30 bin gebe kadın: Depremden kurtulanlar arasında yaklaşık 30 bin gebe kadın bulunmaktadır. Bu kadınlar içinde eşlerini, çocuklarını kaybetmiş olanlar mevcuttur.

AFAD gecikti

Raporda, ulaşılan sonuçlar şöyle:

Öngörüldü ama hazırlanılmadı: Hatay’da deprem olacağının öngörülmesine karşın, yapılan hazırlığın çok yetersiz kaldığı ortaya çıkmıştır. Öyle ki, depremde en sağlam durması beklenen AFAD, hastaneler ve sağlık kuruluşları, belediye binaları yıkılmış, ancak iki gün geçtikten sonra bölgeye arama kurtarma ekipleri sevk edilebilmiştir.

Hastaneye vaktinde ulaşamayınca öldüler: İlk günlerde acil sağlık hizmetindeki aksaklıklar, enkazdan sağ çıkarılan bazı yaralıların tam teşekküllü hastaneye zamanında ulaştırılamadığı için hayatını kaybetmesi, yaralı olarak hastanelere ulaştırılan çocuk ve bazı erişkinlerin kayıtlarının tutulmaması ve kendilerinden haber alınamaması gibi sorunlar, başarılı bir süreç yönetiminin uygulanamamasının sonuçları olarak karşımızda durmaktadır.

Bir hafta sonra sahra hastanesi: İlk bir haftada bağışıklama ve suların kontrolü konusunda işlem yapılamamıştır. Sağlık Bakanlığı bir hafta sonra sahra hastanesini kurabilmiş ve bulaşıcı hastalık ve salgın kontrolü amacıyla sahaya çıkabilmiştir.
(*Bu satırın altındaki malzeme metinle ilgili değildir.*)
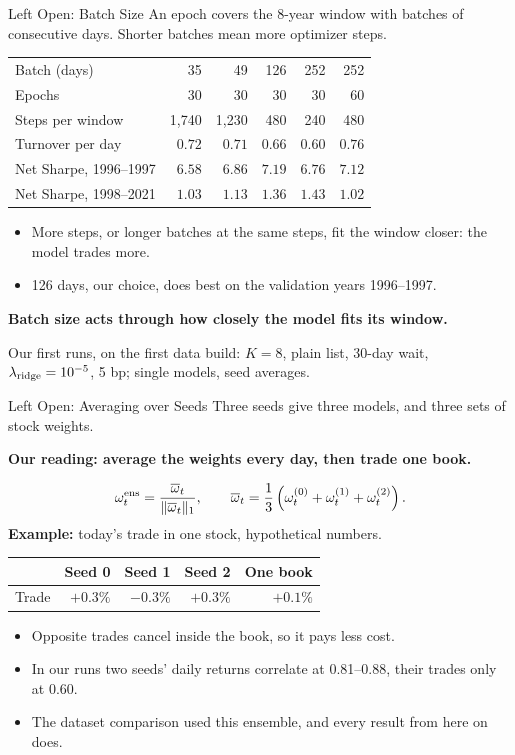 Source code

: \documentclass[11pt]{beamer}
\newcommand{\src}[1]{%
  \par\vfill
  {\fontsize{6.4}{7.6}\selectfont\color{Muted}#1\par}
}
\newcommand{\claim}[1]{%
  \par{\color{SBred}\bfseries #1\par}
}
\renewcommand{\src}[1]{%
  \par\vfill
  {\fontsize{6.4}{7.6}\selectfont#1\par}
}
\begin{document}
\begin{frame}{Left Open: Batch Size}
An epoch covers the 8-year window with batches of consecutive days.
Shorter batches mean more optimizer steps.
\begin{center}
\begin{tabular}{@{}lrrrrr@{}}
\toprule
Batch (days) & 35 & 49 & 126 & 252 & 252\\
Epochs & 30 & 30 & 30 & 30 & 60\\
Steps per window & 1{,}740 & 1{,}230 & 480 & 240 & 480\\
\midrule
Turnover per day & $0.72$ & $0.71$ & $0.66$ & $0.60$ & $0.76$\\
Net Sharpe, 1996--1997 & $6.58$ & $6.86$ & $7.19$ & $6.76$ & $7.12$\\
Net Sharpe, 1998--2021 & $1.03$ & $1.13$ & $1.36$ & $1.43$ & $1.02$\\
\bottomrule
\end{tabular}
\end{center}
\begin{itemize}
\item More steps, or longer batches at the same steps, fit the window closer: the model trades more.
\item 126 days, our choice, does best on the validation years 1996--1997.
\end{itemize}
\claim{Batch size acts through how closely the model fits its window.}
\src{Our first runs, on the first data build: $K=8$, plain list, 30-day wait, $\lambda_{\rm ridge}=10^{-5}$, 5 bp; single models, seed averages.}
\end{frame}

\begin{frame}{Left Open: Averaging over Seeds}
Three seeds give three models, and three sets of stock weights.
\claim{Our reading: average the weights every day, then trade one book.}
\[
\omega^{\rm ens}_{t}=\frac{\overline\omega_t}{\|\overline\omega_t\|_1},
\qquad
\overline\omega_t=\frac13\left(\omega^{(0)}_t+\omega^{(1)}_t+\omega^{(2)}_t\right).
\]
\textbf{Example:} today's trade in one stock, hypothetical numbers.
\begin{center}
\begin{tabular}{@{}lrrrr@{}}
\toprule
 & Seed 0 & Seed 1 & Seed 2 & One book\\
\midrule
Trade & $+0.3\%$ & $-0.3\%$ & $+0.3\%$ & $+0.1\%$\\
\bottomrule
\end{tabular}
\end{center}
\begin{itemize}
\item Opposite trades cancel inside the book, so it pays less cost.
\item In our runs two seeds' daily returns correlate at 0.81--0.88, their trades only at 0.60.
\item The dataset comparison used this ensemble, and every result from here on does.
\end{itemize}
\end{frame}
\end{document}
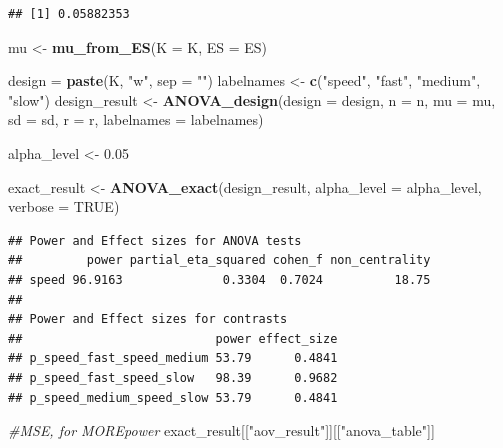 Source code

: \documentclass[]{book}
\newenvironment{Shaded}{\begin{snugshade}}{\end{snugshade}}
\newcommand{\CommentTok}[1]{\textcolor[rgb]{0.56,0.35,0.01}{\textit{#1}}}
\newcommand{\DataTypeTok}[1]{\textcolor[rgb]{0.13,0.29,0.53}{#1}}
\newcommand{\FloatTok}[1]{\textcolor[rgb]{0.00,0.00,0.81}{#1}}
\newcommand{\KeywordTok}[1]{\textcolor[rgb]{0.13,0.29,0.53}{\textbf{#1}}}
\newcommand{\NormalTok}[1]{#1}
\newcommand{\OtherTok}[1]{\textcolor[rgb]{0.56,0.35,0.01}{#1}}
\newcommand{\StringTok}[1]{\textcolor[rgb]{0.31,0.60,0.02}{#1}}
\begin{document}
\begin{verbatim}
## [1] 0.05882353
\end{verbatim}

\begin{Shaded}
\begin{Highlighting}[]
\NormalTok{mu <-}\StringTok{ }\KeywordTok{mu_from_ES}\NormalTok{(}\DataTypeTok{K =}\NormalTok{ K, }\DataTypeTok{ES =}\NormalTok{ ES)}

\NormalTok{design =}\StringTok{ }\KeywordTok{paste}\NormalTok{(K, }\StringTok{"w"}\NormalTok{, }\DataTypeTok{sep =} \StringTok{""}\NormalTok{)}
\NormalTok{labelnames <-}\StringTok{ }\KeywordTok{c}\NormalTok{(}\StringTok{"speed"}\NormalTok{, }\StringTok{"fast"}\NormalTok{, }\StringTok{"medium"}\NormalTok{, }\StringTok{"slow"}\NormalTok{)}
\NormalTok{design_result <-}\StringTok{ }\KeywordTok{ANOVA_design}\NormalTok{(}\DataTypeTok{design =}\NormalTok{ design,}
                   \DataTypeTok{n =}\NormalTok{ n, }
                   \DataTypeTok{mu =}\NormalTok{ mu, }
                   \DataTypeTok{sd =}\NormalTok{ sd, }
                   \DataTypeTok{r =}\NormalTok{ r, }
                   \DataTypeTok{labelnames =}\NormalTok{ labelnames)}

\NormalTok{alpha_level <-}\StringTok{ }\FloatTok{0.05}

\NormalTok{exact_result <-}\StringTok{ }\KeywordTok{ANOVA_exact}\NormalTok{(design_result,}
                            \DataTypeTok{alpha_level =}\NormalTok{ alpha_level,}
                            \DataTypeTok{verbose =} \OtherTok{TRUE}\NormalTok{)}
\end{Highlighting}
\end{Shaded}

\begin{verbatim}
## Power and Effect sizes for ANOVA tests
##         power partial_eta_squared cohen_f non_centrality
## speed 96.9163              0.3304  0.7024          18.75
## 
## Power and Effect sizes for contrasts
##                           power effect_size
## p_speed_fast_speed_medium 53.79      0.4841
## p_speed_fast_speed_slow   98.39      0.9682
## p_speed_medium_speed_slow 53.79      0.4841
\end{verbatim}

\begin{Shaded}
\begin{Highlighting}[]
\CommentTok{#MSE, for MOREpower}
\NormalTok{exact_result[[}\StringTok{"aov_result"}\NormalTok{]][[}\StringTok{"anova_table"}\NormalTok{]]}
\end{Highlighting}
\end{Shaded}
\end{document}
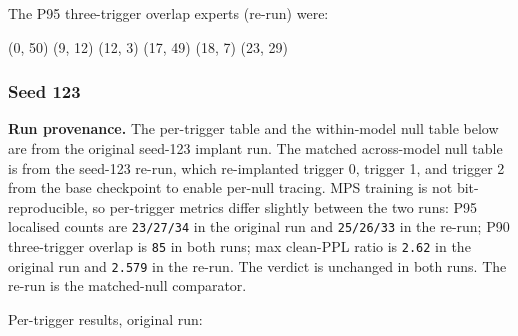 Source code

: \documentclass[
  11pt,
  a4paper,
]{article}
\newenvironment{Shaded}{}{}
\newcommand{\NormalTok}[1]{#1}
\begin{document}
The P95 three-trigger overlap experts (re-run) were:

\begin{Shaded}
\begin{Highlighting}[]
\NormalTok{(0, 50)}
\NormalTok{(9, 12)}
\NormalTok{(12, 3)}
\NormalTok{(17, 49)}
\NormalTok{(18, 7)}
\NormalTok{(23, 29)}
\end{Highlighting}
\end{Shaded}

\subsubsection{Seed 123}\label{seed-123}

\textbf{Run provenance.} The per-trigger table and the within-model null
table below are from the original seed-123 implant run. The matched
across-model null table is from the seed-123 re-run, which re-implanted
trigger 0, trigger 1, and trigger 2 from the base checkpoint to enable
per-null tracing. MPS training is not bit-reproducible, so per-trigger
metrics differ slightly between the two runs: P95 localised counts are
\texttt{23/27/34} in the original run and \texttt{25/26/33} in the
re-run; P90 three-trigger overlap is \texttt{85} in both runs; max
clean-PPL ratio is \texttt{2.62} in the original run and \texttt{2.579}
in the re-run. The verdict is unchanged in both runs. The re-run is the
matched-null comparator.

Per-trigger results, original run:
\end{document}

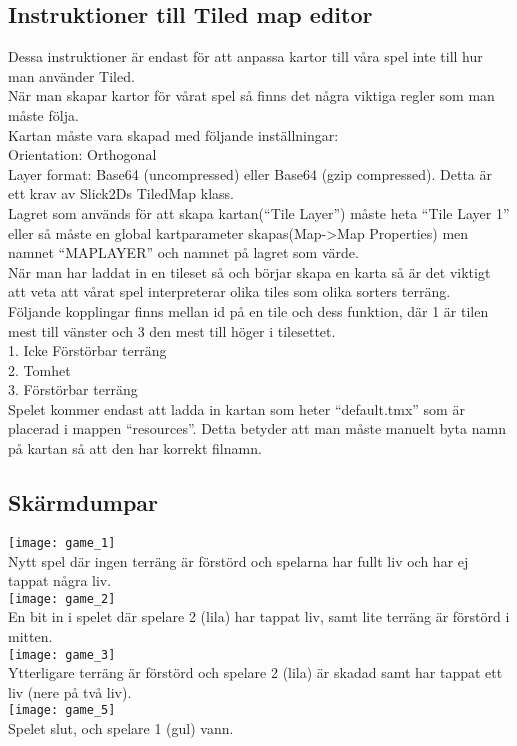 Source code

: \subsection{Instruktioner till Tiled map editor}
Dessa instruktioner är endast för att anpassa kartor till våra spel inte till hur man använder Tiled.\\
När man skapar kartor för vårat spel så finns det några viktiga regler som man måste följa.\\
Kartan måste vara skapad med följande inställningar:\\
Orientation: Orthogonal\\
Layer format: Base64 (uncompressed) eller Base64 (gzip compressed). Detta är ett krav av Slick2Ds TiledMap klass.\\
\vspace{11pt}
Lagret som används för att skapa kartan(``Tile Layer'') måste heta ``Tile Layer 1'' eller så måste en global kartparameter skapas(Map->Map Properties) men namnet ``MAPLAYER'' och namnet på lagret som värde.\\
\vspace{11pt}
När man har laddat in en tileset så och börjar skapa en karta så är det viktigt att veta att vårat spel interpreterar olika tiles som olika sorters terräng.\\
\vspace{11pt}
Följande kopplingar finns mellan id på en tile och dess funktion, där 1 är tilen mest till vänster och 3 den mest till höger i tilesettet.\\
1. Icke Förstörbar terräng\\
2. Tomhet\\
3. Förstörbar terräng\\
\vspace{11pt}
Spelet kommer endast att ladda in kartan som heter ``default.tmx'' som är placerad i mappen ``resources''. Detta betyder att man måste manuelt byta namn på kartan så att den har korrekt filnamn.\\
\subsection{Skärmdumpar}
\texttt{[image: game\_1]}\\
Nytt spel där ingen terräng är förstörd och spelarna har fullt liv och har ej tappat några liv.\\
\vspace{11pt}
\texttt{[image: game\_2]}\\
En bit in i spelet där spelare 2 (lila) har tappat liv, samt lite terräng är förstörd i mitten.\\
\vspace{11pt}
\texttt{[image: game\_3]}\\
Ytterligare terräng är förstörd och spelare 2 (lila) är skadad samt har tappat ett liv (nere på två liv).\\
\vspace{11pt}
\texttt{[image: game\_5]}\\
Spelet slut, och spelare 1 (gul) vann.\\
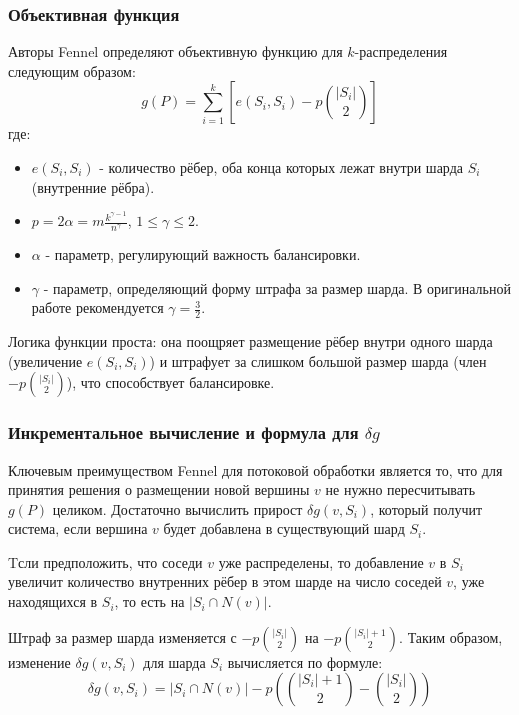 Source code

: \subsubsection{Объективная функция}

Авторы Fennel определяют объективную функцию для \(k\)-распределения следующим образом:
\begin{equation*}
    g(P)=\sum_{i=1}^k[e(S_i,S_i) - p\binom{|S_i|}{2}]
\end{equation*}
где:
\begin{itemize}
    \item \(e(S_i, S_i)\) - количество рёбер, оба конца которых лежат внутри шарда \(S_i\) (внутренние рёбра).
    \item $p=2\alpha=m\frac{k^{\gamma-1}}{n^\gamma}$, $1\le\gamma\le 2$.
    \item \(\alpha\) - параметр, регулирующий важность балансировки. 
    \item \(\gamma\) - параметр, определяющий форму штрафа за размер шарда. В оригинальной работе рекомендуется \(\gamma = \frac{3}{2}\).
\end{itemize}
Логика функции проста: она поощряет размещение рёбер внутри одного шарда (увеличение \(e(S_i, S_i)\)) и штрафует за слишком большой размер шарда (член \(- p\binom{|S_i|}{2}\)), что способствует балансировке.

\subsubsection{Инкрементальное вычисление и формула для \(\delta g\)}

Ключевым преимуществом Fennel для потоковой обработки является то, что для принятия решения о размещении новой вершины \(v\) не нужно пересчитывать \(g(P)\) целиком. Достаточно вычислить прирост \(\delta g(v, S_i)\), который получит система, если вершина \(v\) будет добавлена в существующий шард \(S_i\).

Tсли предположить, что соседи \(v\) уже распределены, то добавление \(v\) в \(S_i\) увеличит количество внутренних рёбер в этом шарде на число соседей \(v\), уже находящихся в \(S_i\), то есть на \(|S_i \cap N(v)|\).

Штраф за размер шарда изменяется с \(- p\binom{|S_i|}{2}\) на \(- p\binom{|S_i|+1}{2}\). Таким образом, изменение \(\delta g(v, S_i)\) для шарда \(S_i\) вычисляется по формуле:
\begin{equation} \label{eq:fennel_delta}
\delta g(v, S_i) = |S_i \cap N(v)| - p (\binom{|S_i|+1}{2} - \binom{|S_i|}{2})
\end{equation}

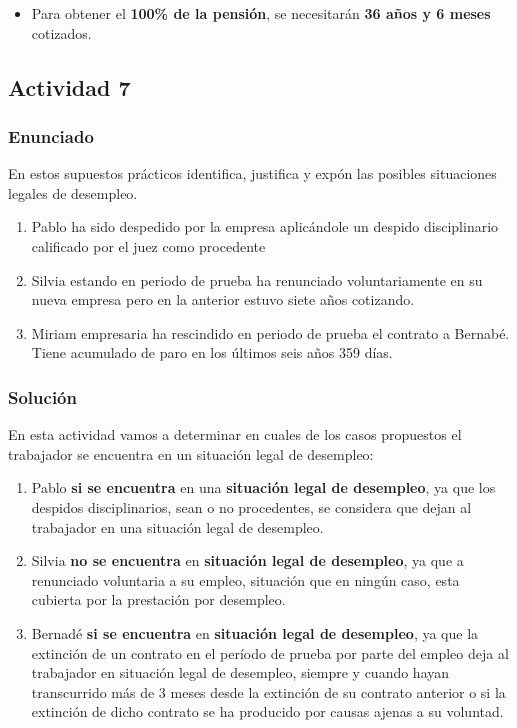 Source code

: \begin{enumerate}[label=\alph*)]
\begin{enumerate}
\begin{itemize}
            \item Para obtener el \textbf{100\% de la pensión}, se necesitarán \textbf{36 años y 6 meses} cotizados.
        \end{itemize}
    \end{enumerate}
\end{enumerate}

\subsection{Actividad 7}

\subsubsection{Enunciado}

En estos supuestos prácticos identifica, justifica y expón las posibles situaciones legales de desempleo.

\begin{enumerate}[label=\alph*)]
    \item Pablo ha sido despedido por la empresa aplicándole un despido disciplinario calificado por el juez como procedente
    \item Silvia estando en periodo de prueba ha renunciado voluntariamente en su nueva empresa pero en la anterior estuvo siete años cotizando.
    \item Miriam empresaria ha rescindido  en periodo de prueba el contrato a Bernabé. Tiene acumulado de paro en los últimos seis años 359 días.
\end{enumerate}

\subsubsection{Solución}
En esta actividad vamos a determinar en cuales de los casos propuestos el trabajador se encuentra en un situación legal de desempleo:

\begin{enumerate}[label=\alph*)]
    \item Pablo \textbf{si se encuentra} en una \textbf{situación legal de desempleo}, ya que los despidos disciplinarios, sean o no procedentes, se considera que dejan al trabajador en una situación legal de desempleo.
    \item Silvia \textbf{no se encuentra} en \textbf{situación legal de desempleo}, ya que a renunciado voluntaria a su empleo, situación que en ningún caso, esta cubierta por la prestación por desempleo.
    \item Bernadé \textbf{si se encuentra} en \textbf{situación legal de desempleo}, ya que la extinción de un contrato en el período de prueba por parte del empleo deja al trabajador en situación legal de desempleo, siempre y cuando hayan transcurrido más de 3 meses desde la extinción de su contrato anterior o si la extinción de dicho contrato se ha producido por causas ajenas a su voluntad.
\end{enumerate}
AFAD yetersiz kaldı: AFAD hızlı yanıt vermede gecikmiş ve koordinasyonu sağlamakta erken dönemde yetersiz kalmıştır. Kamu ya da STK yetkililerinin ortak görüşü, karar süreçlerinin birleştirilerek tek elde toplanması ile bürokrasinin arttığı, potansiyelin kullanamadığı ve zaman kaybedildiğidir.

Risk yönetimi yapılamadı: Deprem sonrası böylesi bir yıkım, deprem öncesinde gereken risk yönetiminin yeterince yapılamadığını bir göstergesidir. Kayıpların büyümesinin nedeni başarılı bir risk yönetiminin olmayışıdır.

Yeni afetlere yol açmamak için: İlde iki katlı evler bile çokça hasar görmüş, çok katlı binaların birçoğu yıkılmıştır. İyileşme sürecinde aynı hatalara düşmemek son derece önemlidir. Şu anda bizi bekleyen tehlike, eski anlayışla eski yerlere benzer yapılar yapmak ve yeni afetlere doğru yol almaktır. Toplumun katılımıyla yeni bir anlayışla zeminle barışık, depreme dayanıklı sağlam yapılarla sağlıklı sürdürülebilir kentler hedefine doğru ilerlemek gerekir.